Plaintiff has also requested a monetary award to offset certain costs she assumed for Y.M.'s educational development. Plaintiff has not demonstrated an entitlement to such a recovery as she has not demonstrated that these costs provided Y.M. with an IEP that provided a free appropriate public education equivalent in the home setting. Plaintiff also requests litigation costs. She has submitted a collection of receipts to support this request. The Court should award costs and direct Plaintiff to resubmit her receipts in conjunction with a bill of costs pursuant to Local Rule 54.3. This aspect of the costs request should be administered by the Clerk's Office.

Finally, Plaintiff requests that she receive a monetary award in the nature of an hourly fee or salary for the efforts she undertook to mitigate the loss caused by Defendant's violations. The Court should deny this request. An award of the costs of alternative programming is ordinarily limited to circumstances in which the alternate program amounts to an "appropriate" education, as in one that supplies an appropriate IEP. Carter, 510 U.S. at 15. Plaintiff does not suggest that her attempt to coordinate services from the home has supplied Y.M. with an adequate IEP. Nor has Plaintiff provided an accounting suggesting any purchase of services on the open market.

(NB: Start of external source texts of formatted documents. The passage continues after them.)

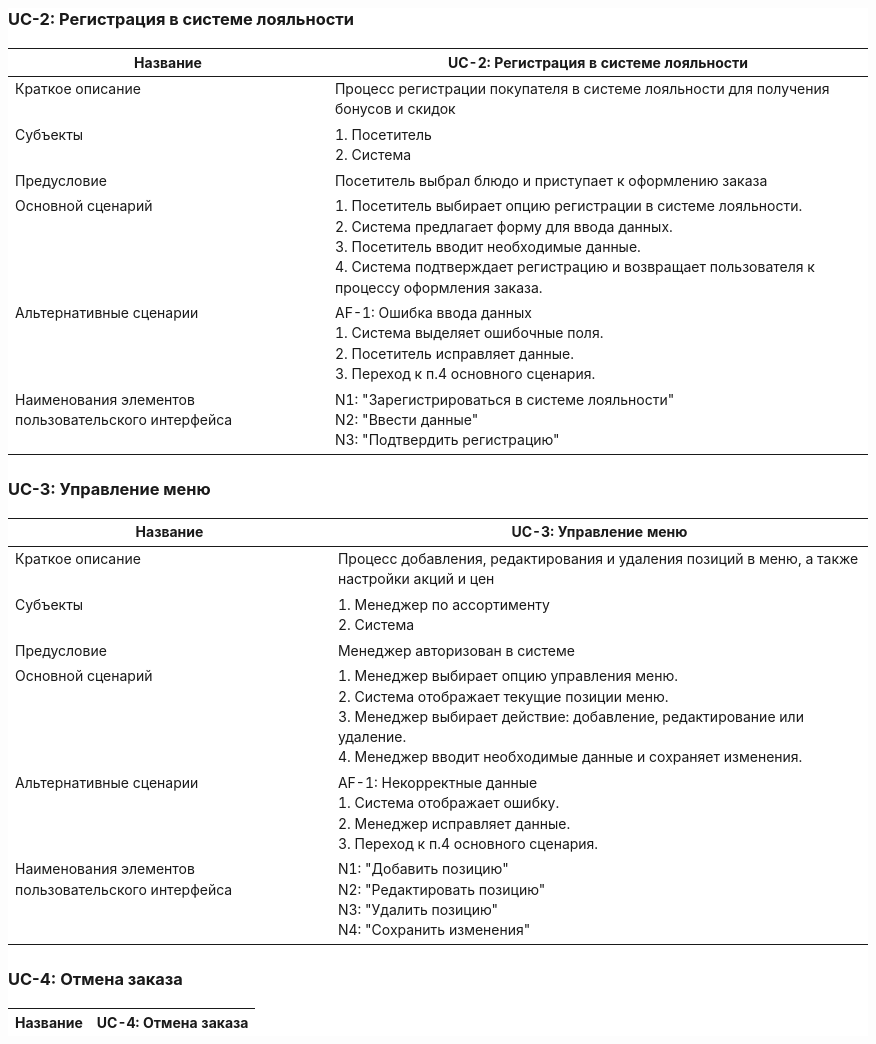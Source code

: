 ### UC-2: Регистрация в системе лояльности

| Название                                            | UC-2: Регистрация в системе лояльности                                                                                                                                                                                                                                        |
| --------------------------------------------------- | ---------------------------------------------------------------------------------------------------------------------------------------------------------------------------------------------------------------------------------------------------------------------------- |
| Краткое описание                                    | Процесс регистрации покупателя в системе лояльности для получения бонусов и скидок                                                                                                                                                                                             |
| Субъекты                                            | 1. Посетитель<br>2. Система                                                                                                                                                                                                                                                      |
| Предусловие                                         | Посетитель выбрал блюдо и приступает к оформлению заказа                                                                                                                                                                                                                      |
| Основной сценарий                                   | 1. Посетитель выбирает опцию регистрации в системе лояльности.<br>2. Система предлагает форму для ввода данных.<br>3. Посетитель вводит необходимые данные.<br>4. Система подтверждает регистрацию и возвращает пользователя к процессу оформления заказа.            |
| Альтернативные сценарии                            | AF-1: Ошибка ввода данных<br>1. Система выделяет ошибочные поля.<br>2. Посетитель исправляет данные.<br>3. Переход к п.4 основного сценария.                                                                                                                                     |
| Наименования элементов пользовательского интерфейса | N1: "Зарегистрироваться в системе лояльности"<br>N2: "Ввести данные"<br>N3: "Подтвердить регистрацию"                                                                                                                 |

### UC-3: Управление меню

| Название                                            | UC-3: Управление меню                                                                                                                                                                                                                                              |
| --------------------------------------------------- | ----------------------------------------------------------------------------------------------------------------------------------------------------------------------------------------------------------------------------------------------------------------- |
| Краткое описание                                    | Процесс добавления, редактирования и удаления позиций в меню, а также настройки акций и цен                                                                                                                                                                        |
| Субъекты                                            | 1. Менеджер по ассортименту<br>2. Система                                                                                                                                                                                                                        |
| Предусловие                                         | Менеджер авторизован в системе                                                                                                                                                                                                                                    |
| Основной сценарий                                   | 1. Менеджер выбирает опцию управления меню.<br>2. Система отображает текущие позиции меню.<br>3. Менеджер выбирает действие: добавление, редактирование или удаление.<br>4. Менеджер вводит необходимые данные и сохраняет изменения.                          |
| Альтернативные сценарии                            | AF-1: Некорректные данные<br>1. Система отображает ошибку.<br>2. Менеджер исправляет данные.<br>3. Переход к п.4 основного сценария.                                                                                                                                 |
| Наименования элементов пользовательского интерфейса | N1: "Добавить позицию"<br>N2: "Редактировать позицию"<br>N3: "Удалить позицию"<br>N4: "Сохранить изменения"                                                                                                   |

### UC-4: Отмена заказа

| Название                                            | UC-4: Отмена заказа                                                                                                                                                                                                                                                       |
| --------------------------------------------------- | ------------------------------------------------------------------------------------------------------------------------------------------------------------------------------------------------------------------------------------------------------------------------- |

It appears, instead, that other funding mechanisms have supported interim services. As the Court knows, Y.M. received day habilitation services for a considerable amount of time from UCP, both during the school year and during the summer. Plaintiff was not Y.M.'s full-time special education teacher, though Y.M. no-doubt benefited from Plaintiff's special education training and experience. Although Plaintiff alludes to an opportunity cost in terms of other employment, she has not offered evidence of foregone work opportunities, even assuming that an equitable award would be available under the IDEA for such a loss. Although the record contains evidence that Plaintiff is self-employed making wreaths in the holiday season, it does not reveal 31 Plaintiff's employment history or provide reliable evidence that she would have pursued any other occupation in the relevant timeframe, beyond seeing to the needs of her adoptive children.

CONCLUSION

For reasons set forth above, Defendant's Motion to Exclude (Doc. No. 167) is granted in part and denied in part. As for the issue of remedy, I RECOMMEND that the Court order 86 weeks of compensatory educational services, to be provided by Defendant upon the expiration of Y.M.'s existing period of eligibility, unless the Department of Education directs that a substitute decision maker with expertise will fulfill Defendant's IDEA obligations.

NOTICE

A party may file objections to those specified portions of a magistrate

judge's report or proposed findings or recommended decisions entered pursuant to

28 U.S.C. 636(b)(1)(B) for which de novo review by the district court is sought,

together with a supporting memorandum, and request for oral argument before the

district judge, if any is sought, within fourteen (14) days of being served with a

copy thereof. A responsive memorandum and any request for oral argument

before the district judge shall be filed within fourteen (14) days after the filing of

the objection.

Failure to file a timely objection shall constitute a waiver of the right to de

novo review by the district court and to appeal the district court's order.